Per quanto riguarda i requisiti religiosi, la più antica costituzione massonica (quella di Anderson, 1723) dice solo che un massone "non dovrà mai essere uno stupido ateo né un libertino senza religione" se "comprende l'Arte correttamente".

La sola religione richiesta era "quella religione in cui tutti gli Uomini concorrono, tenendo per sé le loro particolari Convinzioni". I massoni non si trovano d'accordo nel definire "stupido" o "senza religione" degli aggettivi necessari o accidentali per "ateo" e "libertino". È possibile che l'ambiguità sia intenzionale.

Nel 1815, l'appena riunificata Gran Loggia Unita d'Inghilterra (UGLE) cambiò le Costituzioni di Anderson in senso più ortodosso: «qualunque sia la religione o il modo di praticarla, nessuno sarà escluso dall'Ordine, purché creda nel glorioso Architetto del cielo e della terra, e pratichi i sacri doveri della moralità».

Gli inglesi mettono in pratica questo articolo col richiedere al candidato la fede in un Essere Supremo e nella sua volontà rivelata; nonostante ciò possa ancora essere interpretato in modo non-deista, ciò rese più difficile per credenti non ortodossi l'ingresso nella massoneria.

Alla gloria.   L’invocazione “alla gloria del Grande Architetto dell’universo” è  conosciuta,  anche al di fuori della massoneria,  per la sua formula graficamente sintetica A.G.D.G.A.D.U. Nell’apertura dei lavori, l’invocazione è un tributo  dovuto al Principio Superiore (postulato dagli Antichi Doveri  dei liberi muratori),  ma costituisce anche una chiamata sacrale che sottolinea l’importanza del momento.
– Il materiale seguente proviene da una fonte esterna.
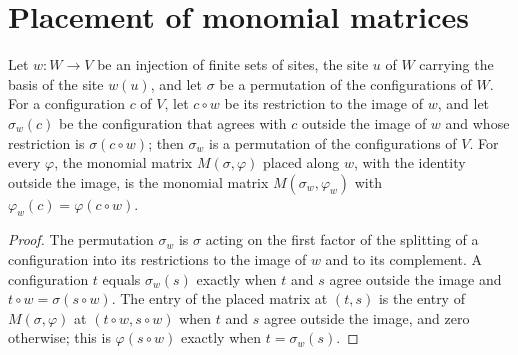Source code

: \section{Placement of monomial matrices}
\label{sec:circuitplacement_monomial}

\begin{lemma}
    \label{lem:sites_place_along_monomial}
    \leanok
    Let $w\colon W\to V$ be an injection of finite sets of sites, the site $u$ of
    $W$ carrying the basis of the site $w(u)$, and let $\sigma$ be a
    permutation of the configurations of $W$. For a configuration $c$ of $V$,
    let $c\circ w$ be its restriction to the image of $w$, and let
    $\sigma_w(c)$ be the configuration that agrees with $c$ outside the image of
    $w$ and whose restriction is $\sigma(c\circ w)$; then $\sigma_w$ is a
    permutation of the configurations of $V$. For every $\varphi$, the monomial
    matrix $M(\sigma,\varphi)$ placed along $w$, with the identity outside the
    image, is the monomial matrix $M(\sigma_w,\varphi_w)$ with
    $\varphi_w(c)=\varphi(c\circ w)$.
\end{lemma}

\begin{proof}\leanok
    The permutation $\sigma_w$ is $\sigma$ acting on the first factor of the
    splitting of a configuration into its restrictions to the image of $w$ and
    to its complement. A configuration $t$ equals $\sigma_w(s)$ exactly when
    $t$ and $s$ agree outside the image and $t\circ w=\sigma(s\circ w)$. The
    entry of the placed matrix at $(t,s)$ is the entry of $M(\sigma,\varphi)$ at
    $(t\circ w,s\circ w)$ when $t$ and $s$ agree outside the image, and zero
    otherwise; this is $\varphi(s\circ w)$ exactly when $t=\sigma_w(s)$.
\end{proof}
Il Grande Architetto è un’àncora per i massoni, sia per i credenti che per i liberi pensatori; il suo nome così astrattamente concreto, induce tutti  i membri della loggia  a sentirsi proiettati verso l’alto.

La dicitura “a gloria di” potrebbe  far pensare a un profano che  i lavori di loggia conferiscano gloria al Grande Architetto. Sarebbe sciocco il presumerlo. La dicitura “alla gloria” non è un’esclusiva massonica; ricordiamo il motto dei gesuiti “Ad maiorem Dei gloriam” e quello dei templari “Non nobis, Domine, non nobis sed nomini tuo da gloriam”. E’ chiaro che  -in campi diversi- gli uomini intendono riconoscere la gloria, non conferirla. 

C’è da dire piuttosto che alla gloria dell’Architetto non vengono dedicati i lavori particolari, per quanto belli essi siano. Quel che i massoni dedicano alla gloria è il fatto stesso di lavorare; di aprire i lavori in quel modo che rende sacri lo spazio e il tempo, che protegge da ogni influenza negativa o maligna, che  cerca di mettere in relazione  ascendente con il principio spirituale simboleggiato dal Grande Architetto dell’universo.

Ecco perché qualche vecchio massone racconta di tornate sublimi in cui “non si fece niente”; si aprirono i lavori ritualmente con maestria assoluta e con tangibile intensità; si osservarono sette minuti di silenzio; si chiusero i lavori con altrettanta consapevolezza e precisione.  Sembra niente, ma invece  s’ era  dispiegata  tutta la potenza del rito.